**SOURCE MATERIAL**
══════════════════════════════

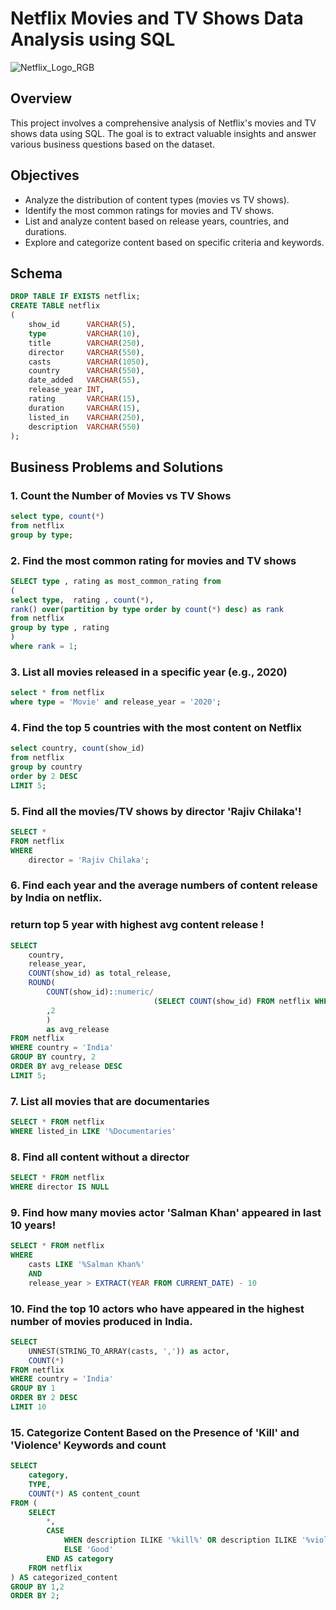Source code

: #     Netflix Movies and TV Shows Data Analysis using SQL

![Netflix_Logo_RGB](https://github.com/user-attachments/assets/c86dfc7a-9fd2-4628-9035-053d72cf32e2)

## Overview
This project involves a comprehensive analysis of Netflix's movies and TV shows data using SQL. The goal is to extract valuable insights and answer various business questions based on the dataset. 

## Objectives

- Analyze the distribution of content types (movies vs TV shows).
- Identify the most common ratings for movies and TV shows.
- List and analyze content based on release years, countries, and durations.
- Explore and categorize content based on specific criteria and keywords.

## Schema

```sql
DROP TABLE IF EXISTS netflix;
CREATE TABLE netflix
(
    show_id      VARCHAR(5),
    type         VARCHAR(10),
    title        VARCHAR(250),
    director     VARCHAR(550),
    casts        VARCHAR(1050),
    country      VARCHAR(550),
    date_added   VARCHAR(55),
    release_year INT,
    rating       VARCHAR(15),
    duration     VARCHAR(15),
    listed_in    VARCHAR(250),
    description  VARCHAR(550)
);
```

## Business Problems and Solutions

### 1. Count the Number of Movies vs TV Shows
```sql
select type, count(*) 
from netflix
group by type;
```
###  2. Find the most common rating for movies and TV shows
```sql
SELECT type , rating as most_common_rating from 
(
select type,  rating , count(*),
rank() over(partition by type order by count(*) desc) as rank
from netflix
group by type , rating
)
where rank = 1;
```
### 3. List all movies released in a specific year (e.g., 2020)
```sql
select * from netflix
where type = 'Movie' and release_year = '2020';
```
###  4. Find the top 5 countries with the most content on Netflix
```sql
select country, count(show_id) 
from netflix
group by country
order by 2 DESC
LIMIT 5;
```
###  5. Find all the movies/TV shows by director 'Rajiv Chilaka'!
```sql
SELECT *
FROM netflix
WHERE 
	director = 'Rajiv Chilaka';
```
###  6. Find each year and the average numbers of content release by India on netflix. 
###  return top 5 year with highest avg content release !
```sql
SELECT 
	country,
	release_year,
	COUNT(show_id) as total_release,
	ROUND(
		COUNT(show_id)::numeric/
								(SELECT COUNT(show_id) FROM netflix WHERE country = 'India')::numeric * 100 
		,2
		)
		as avg_release
FROM netflix
WHERE country = 'India' 
GROUP BY country, 2
ORDER BY avg_release DESC 
LIMIT 5;
```
### 7. List all movies that are documentaries
```sql
SELECT * FROM netflix
WHERE listed_in LIKE '%Documentaries'
```
### 8. Find all content without a director
```sql
SELECT * FROM netflix
WHERE director IS NULL
```
### 9. Find how many movies actor 'Salman Khan' appeared in last 10 years!
```sql
SELECT * FROM netflix
WHERE 
	casts LIKE '%Salman Khan%'
	AND 
	release_year > EXTRACT(YEAR FROM CURRENT_DATE) - 10
```

### 10. Find the top 10 actors who have appeared in the highest number of movies produced in India.
```sql
SELECT 
	UNNEST(STRING_TO_ARRAY(casts, ',')) as actor,
	COUNT(*)
FROM netflix
WHERE country = 'India'
GROUP BY 1
ORDER BY 2 DESC
LIMIT 10
```
### 15. Categorize Content Based on the Presence of 'Kill' and 'Violence' Keywords and count 
```sql
SELECT 
    category,
	TYPE,
    COUNT(*) AS content_count
FROM (
    SELECT 
		*,
        CASE 
            WHEN description ILIKE '%kill%' OR description ILIKE '%violence%' THEN 'Bad'
            ELSE 'Good'
        END AS category
    FROM netflix
) AS categorized_content
GROUP BY 1,2
ORDER BY 2;
```
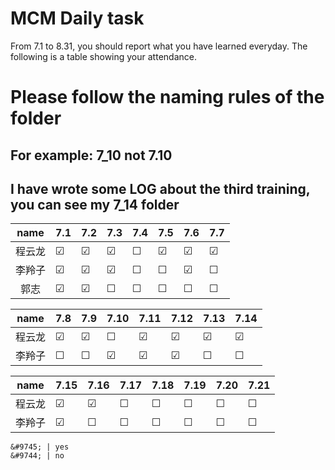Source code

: # MCM Daily task
From 7.1 to 8.31, you should report what you have learned everyday.
The following is a table showing your attendance.

# Please follow the naming rules of the folder
## For example: 7_10 not 7.10
## I have wrote some LOG about the third training, you can see my 7_14 folder
|name   |  7.1  |  7.2  |  7.3  |  7.4  |  7.5  |  7.6  |  7.7  |
|:-----:|  :--  | :---  | :---  | :---  | :---  | :---  | :---  |
|程云龙 |&#9745;|&#9745;|&#9745;|&#9744;|&#9745;|&#9745;|&#9745;|
|李羚子 |&#9745;|&#9745;|&#9745;|&#9744;|&#9744;|&#9745;|&#9744;|
|郭志   |&#9745;|&#9745;|&#9744;|&#9744;|&#9744;|&#9744;|&#9744;|

|name   |  7.8  |  7.9  |  7.10  |  7.11  |  7.12  |  7.13  |  7.14  |
|:-----:|  :--  | :---  | :---  | :---  | :---  | :---  | :---  |
|程云龙 |&#9745;|&#9745;|&#9744;|&#9745;|&#9745;|&#9745;|&#9745;|
|李羚子 |&#9744;|&#9744;|&#9745;|&#9745;|&#9745;|&#9744;|&#9744;|

|name   |  7.15  |  7.16  |  7.17  |  7.18  |  7.19  |  7.20  |  7.21  |
|:-----:|  :--  | :---  | :---  | :---  | :---  | :---  | :---  |
|程云龙 |&#9745;|&#9745;|&#9744;|&#9744;|&#9744;|&#9744;|&#9744;|
|李羚子 |&#9745;|&#9744;|&#9744;|&#9744;|&#9744;|&#9744;|&#9744;|

```
&#9745; | yes
&#9744; | no
```
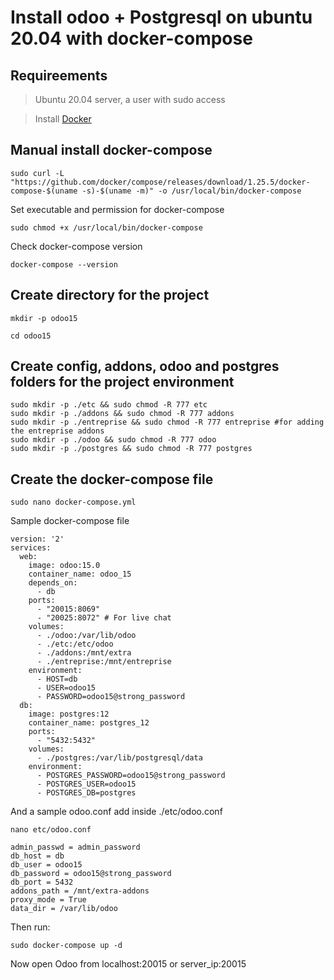 # Install odoo + Postgresql on ubuntu 20.04 with docker-compose
## Requireements
> Ubuntu 20.04 server, a user with sudo access

> Install [Docker](https://docs.docker.com/get-docker/)

## Manual install docker-compose

```
sudo curl -L "https://github.com/docker/compose/releases/download/1.25.5/docker-compose-$(uname -s)-$(uname -m)" -o /usr/local/bin/docker-compose
```
Set executable and permission for docker-compose
```
sudo chmod +x /usr/local/bin/docker-compose
```
Check docker-compose version
```
docker-compose --version
```
## Create directory for the project
```
mkdir -p odoo15
```
```
cd odoo15
```
## Create config, addons, odoo and postgres folders for the project environment
```
sudo mkdir -p ./etc && sudo chmod -R 777 etc
sudo mkdir -p ./addons && sudo chmod -R 777 addons
sudo mkdir -p ./entreprise && sudo chmod -R 777 entreprise #for adding the entreprise addons
sudo mkdir -p ./odoo && sudo chmod -R 777 odoo
sudo mkdir -p ./postgres && sudo chmod -R 777 postgres
```
## Create the docker-compose file
```
sudo nano docker-compose.yml
```
Sample docker-compose file
```
version: '2'
services:
  web:
    image: odoo:15.0
    container_name: odoo_15
    depends_on:
      - db
    ports:
      - "20015:8069"
      - "20025:8072" # For live chat
    volumes:
      - ./odoo:/var/lib/odoo
      - ./etc:/etc/odoo
      - ./addons:/mnt/extra
      - ./entreprise:/mnt/entreprise
    environment:
      - HOST=db
      - USER=odoo15
      - PASSWORD=odoo15@strong_password
  db:
    image: postgres:12
    container_name: postgres_12
    ports:  
      - "5432:5432"
    volumes:  
      - ./postgres:/var/lib/postgresql/data
    environment:
      - POSTGRES_PASSWORD=odoo15@strong_password
      - POSTGRES_USER=odoo15
      - POSTGRES_DB=postgres 
```
And a sample odoo.conf add inside ./etc/odoo.conf
```
nano etc/odoo.conf
```
```
admin_passwd = admin_password
db_host = db
db_user = odoo15
db_password = odoo15@strong_password
db_port = 5432
addons_path = /mnt/extra-addons
proxy_mode = True
data_dir = /var/lib/odoo
```
Then run:
```
sudo docker-compose up -d
```
Now open Odoo from localhost:20015 or server_ip:20015






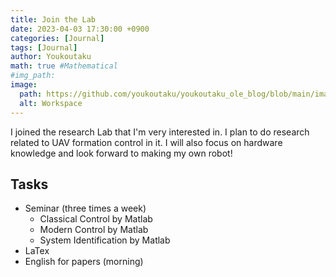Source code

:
 ```yaml
---
title: Join the Lab
date: 2023-04-03 17:30:00 +0900
categories: [Journal]
tags: [Journal]
author: Youkoutaku
math: true #Mathematical
#img_path:
image:
  path: https://github.com/youkoutaku/youkoutaku_ole_blog/blob/main/image/2023/4-7.jpg?raw=true
  alt: Workspace
---
```


I joined the research Lab that I'm very interested in. I plan to do research related to UAV formation control in it. I will also focus on hardware knowledge and look forward to making my own robot!

## Tasks
- Seminar (three times a week)
  - Classical Control by Matlab
  - Modern Control by Matlab
  - System Identification by Matlab
- LaTex
- English for papers (morning)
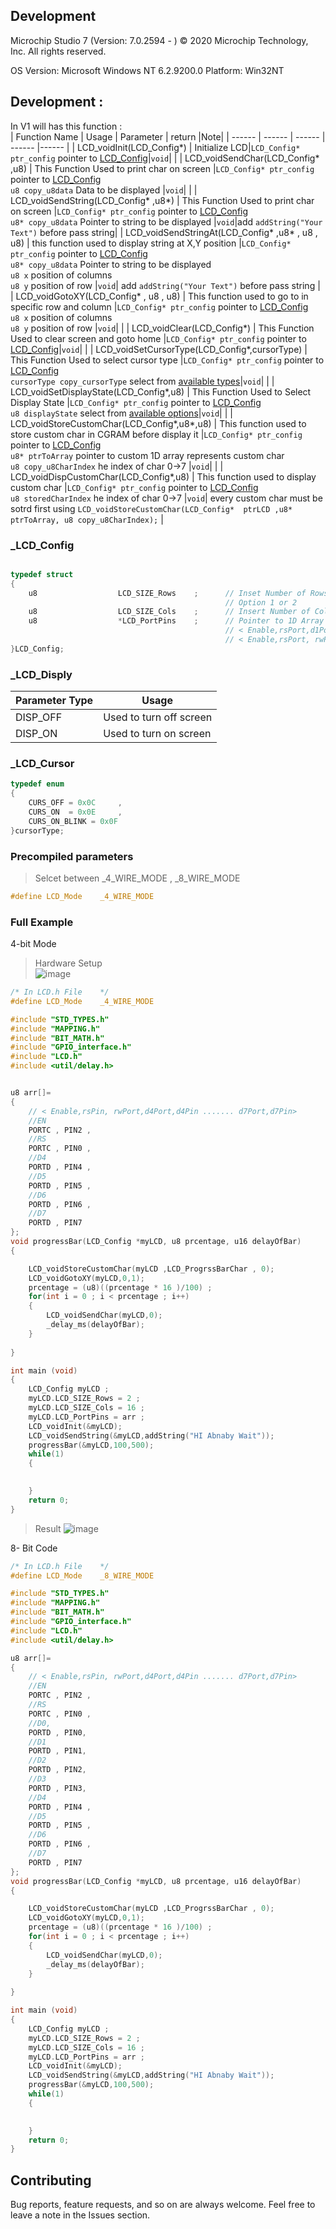 ## Development
Microchip Studio 7 (Version: 7.0.2594 - )
© 2020 Microchip Technology, Inc.
All rights reserved.


OS Version: Microsoft Windows NT 6.2.9200.0
Platform: Win32NT

## Development :  
In V1 will has this function :  
| Function Name | Usage |  Parameter | return |Note|
| ------ | ------ |  ------ |  ------ |------ |
| LCD_voidInit(LCD_Config*)  | Initialize LCD|`LCD_Config* ptr_config` pointer to <a href="#_LCD_Config">LCD_Config</a>|`void`| |
| LCD_voidSendChar(LCD_Config* ,u8)  | This Function Used to print char on screen |`LCD_Config* ptr_config` pointer to <a href="#_LCD_Config">LCD_Config</a> <br/> `u8 copy_u8data` Data to be displayed |`void`| |
| LCD_voidSendString(LCD_Config* ,u8*)  | This Function Used to print char on screen |`LCD_Config* ptr_config` pointer to <a href="#_LCD_Config">LCD_Config</a> <br/> `u8* copy_u8data` Pointer to string to be displayed |`void`|add `addString("Your Text")` before pass string|
| LCD_voidSendStringAt(LCD_Config* ,u8* , u8 , u8)  | this function used to display string at X,Y position |`LCD_Config* ptr_config` pointer to <a href="#_LCD_Config">LCD_Config</a> <br/> `u8* copy_u8data` Pointer to string to be displayed <br/> `u8 x` position of columns <br/> `u8 y` position of row |`void`| add `addString("Your Text")` before pass string |
| LCD_voidGotoXY(LCD_Config* , u8 , u8)  | This function used to go to in specific row and column  |`LCD_Config* ptr_config` pointer to <a href="#_LCD_Config">LCD_Config</a> <br/>`u8 x` position of columns <br/> `u8 y` position of row |`void`| |
| LCD_voidClear(LCD_Config*)  | This Function Used to clear screen and goto home  |`LCD_Config* ptr_config` pointer to <a href="#_LCD_Config">LCD_Config</a>|`void`| |
| LCD_voidSetCursorType(LCD_Config*,cursorType)  | This Function Used to select cursor type   |`LCD_Config* ptr_config` pointer to <a href="#_LCD_Config">LCD_Config</a> <br/> `cursorType copy_cursorType` select from  <a href="#_LCD_Cursor">available types</a>|`void`| |
| LCD_voidSetDisplayState(LCD_Config*,u8)  | This Function Used to Select Display State |`LCD_Config* ptr_config` pointer to <a href="#_LCD_Config">LCD_Config</a> <br/> `u8 displayState` select from  <a href="#_LCD_Disply">available options</a>|`void`| |
| LCD_voidStoreCustomChar(LCD_Config*,u8*,u8)  | This function used to store custom char in CGRAM before display it  |`LCD_Config* ptr_config` pointer to <a href="#_LCD_Config">LCD_Config</a> <br/> `u8* ptrToArray` pointer to custom 1D array represents custom char  <br/> `u8 copy_u8CharIndex` he index of char 0->7  |`void`| |
| LCD_voidDispCustomChar(LCD_Config*,u8)  | This function used to display custom char  |`LCD_Config* ptr_config` pointer to <a href="#_LCD_Config">LCD_Config</a> <br/> `u8 storedCharIndex` he index of char 0->7   |`void`| every custom char must be sotrd first using `LCD_voidStoreCustomChar(LCD_Config*  ptrLCD ,u8* ptrToArray, u8 copy_u8CharIndex);` |


### _LCD_Config
```c

typedef struct
{
    u8                  LCD_SIZE_Rows    ;      // Inset Number of Rows in your LCD
                                                // Option 1 or 2 
    u8                  LCD_SIZE_Cols    ;      // Insert Number of Columns in your LCD
    u8                  *LCD_PortPins    ;      // Pointer to 1D Array that holds 
                                                // < Enable,rsPort,d1Port,d1Pin ....... d7Port,d7Pin> for _8_WIRE_MODE
                                                // < Enable,rsPort, rwPin,d4Port,d4Pin ....... d7Port,d7Pin> for _4_WIRE_MODE
}LCD_Config;

```
### _LCD_Disply
| Parameter Type | Usage |
| ------ | ------ | 
|DISP_OFF | Used to turn off screen |
|DISP_ON  | Used to turn on screen |

### _LCD_Cursor
```c
typedef enum
{
	CURS_OFF = 0x0C		,
	CURS_ON	 = 0x0E		,
	CURS_ON_BLINK = 0x0F				
}cursorType; 
```

### Precompiled parameters
> Selcet between _4_WIRE_MODE , _8_WIRE_MODE
```c
#define LCD_Mode	_4_WIRE_MODE
```


### Full Example  
4-bit Mode
> Hardware Setup  
![image](https://drive.google.com/uc?export=download&id=1Lz-MrX2mF1fRYMvyr84G0jdkZnzqUK0A)
```h
/* In LCD.h File	*/
#define LCD_Mode	_4_WIRE_MODE
```
```c
#include "STD_TYPES.h"
#include "MAPPING.h"
#include "BIT_MATH.h"
#include "GPIO_interface.h"
#include "LCD.h"
#include <util/delay.h>


u8 arr[]=
{
	// < Enable,rsPin, rwPort,d4Port,d4Pin ....... d7Port,d7Pin> 
	//EN
	PORTC , PIN2 ,
	//RS
	PORTC , PIN0 ,
	//D4
	PORTD , PIN4 ,
	//D5
	PORTD , PIN5 ,
	//D6
	PORTD , PIN6 ,
	//D7
	PORTD , PIN7 
};
void progressBar(LCD_Config *myLCD, u8 prcentage, u16 delayOfBar)
{

	LCD_voidStoreCustomChar(myLCD ,LCD_ProgrssBarChar , 0);
	LCD_voidGotoXY(myLCD,0,1);
	prcentage = (u8)((prcentage * 16 )/100) ; 
	for(int i = 0 ; i < prcentage ; i++)
	{
		LCD_voidSendChar(myLCD,0);
		_delay_ms(delayOfBar);
	}
	
}

int main (void)
{
	LCD_Config myLCD ; 
	myLCD.LCD_SIZE_Rows = 2 ; 
	myLCD.LCD_SIZE_Cols = 16 ; 
	myLCD.LCD_PortPins = arr ;
	LCD_voidInit(&myLCD); 
	LCD_voidSendString(&myLCD,addString("HI Abnaby Wait"));
	progressBar(&myLCD,100,500); 
	while(1)
	{

		
	}
	return 0;
}

```

> Result
![image](https://drive.google.com/uc?export=download&id=1biW230eROmDOBbmI1Ty72y9m86Ats05W)

8- Bit Code 

```h
/* In LCD.h File	*/
#define LCD_Mode	_8_WIRE_MODE
```
```c
#include "STD_TYPES.h"
#include "MAPPING.h"
#include "BIT_MATH.h"
#include "GPIO_interface.h"
#include "LCD.h"
#include <util/delay.h>

u8 arr[]=
{
	// < Enable,rsPin, rwPort,d4Port,d4Pin ....... d7Port,d7Pin> 
	//EN
	PORTC , PIN2 ,
	//RS
	PORTC , PIN0 ,
	//D0,
	PORTD , PIN0,
	//D1
	PORTD , PIN1,
	//D2
	PORTD , PIN2,
	//D3
	PORTD , PIN3,
	//D4
	PORTD , PIN4 ,
	//D5
	PORTD , PIN5 ,
	//D6
	PORTD , PIN6 ,
	//D7
	PORTD , PIN7 
};
void progressBar(LCD_Config *myLCD, u8 prcentage, u16 delayOfBar)
{

	LCD_voidStoreCustomChar(myLCD ,LCD_ProgrssBarChar , 0);
	LCD_voidGotoXY(myLCD,0,1);
	prcentage = (u8)((prcentage * 16 )/100) ; 
	for(int i = 0 ; i < prcentage ; i++)
	{
		LCD_voidSendChar(myLCD,0);
		_delay_ms(delayOfBar);
	}
	
}

int main (void)
{
	LCD_Config myLCD ; 
	myLCD.LCD_SIZE_Rows = 2 ; 
	myLCD.LCD_SIZE_Cols = 16 ; 
	myLCD.LCD_PortPins = arr ;
	LCD_voidInit(&myLCD); 
	LCD_voidSendString(&myLCD,addString("HI Abnaby Wait"));
	progressBar(&myLCD,100,500); 
	while(1)
	{

		
	}
	return 0;
}

```


## Contributing  
Bug reports, feature requests, and so on are always welcome. Feel free to leave a note in the Issues section.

══════════════════════════════

**EXERCISE**
Using the entries above, give back exactly the line containing "OS Version: Microsoft Windows NT 6.2.9200.0", the line containing "before pass string|", and every line between them, and nothing else.

**TASK SOLUTION**
OS Version: Microsoft Windows NT 6.2.9200.0
Platform: Win32NT

## Development :  
In V1 will has this function :  
| Function Name | Usage |  Parameter | return |Note|
| ------ | ------ |  ------ |  ------ |------ |
| LCD_voidInit(LCD_Config*)  | Initialize LCD|`LCD_Config* ptr_config` pointer to <a href="#_LCD_Config">LCD_Config</a>|`void`| |
| LCD_voidSendChar(LCD_Config* ,u8)  | This Function Used to print char on screen |`LCD_Config* ptr_config` pointer to <a href="#_LCD_Config">LCD_Config</a> <br/> `u8 copy_u8data` Data to be displayed |`void`| |
| LCD_voidSendString(LCD_Config* ,u8*)  | This Function Used to print char on screen |`LCD_Config* ptr_config` pointer to <a href="#_LCD_Config">LCD_Config</a> <br/> `u8* copy_u8data` Pointer to string to be displayed |`void`|add `addString("Your Text")` before pass string|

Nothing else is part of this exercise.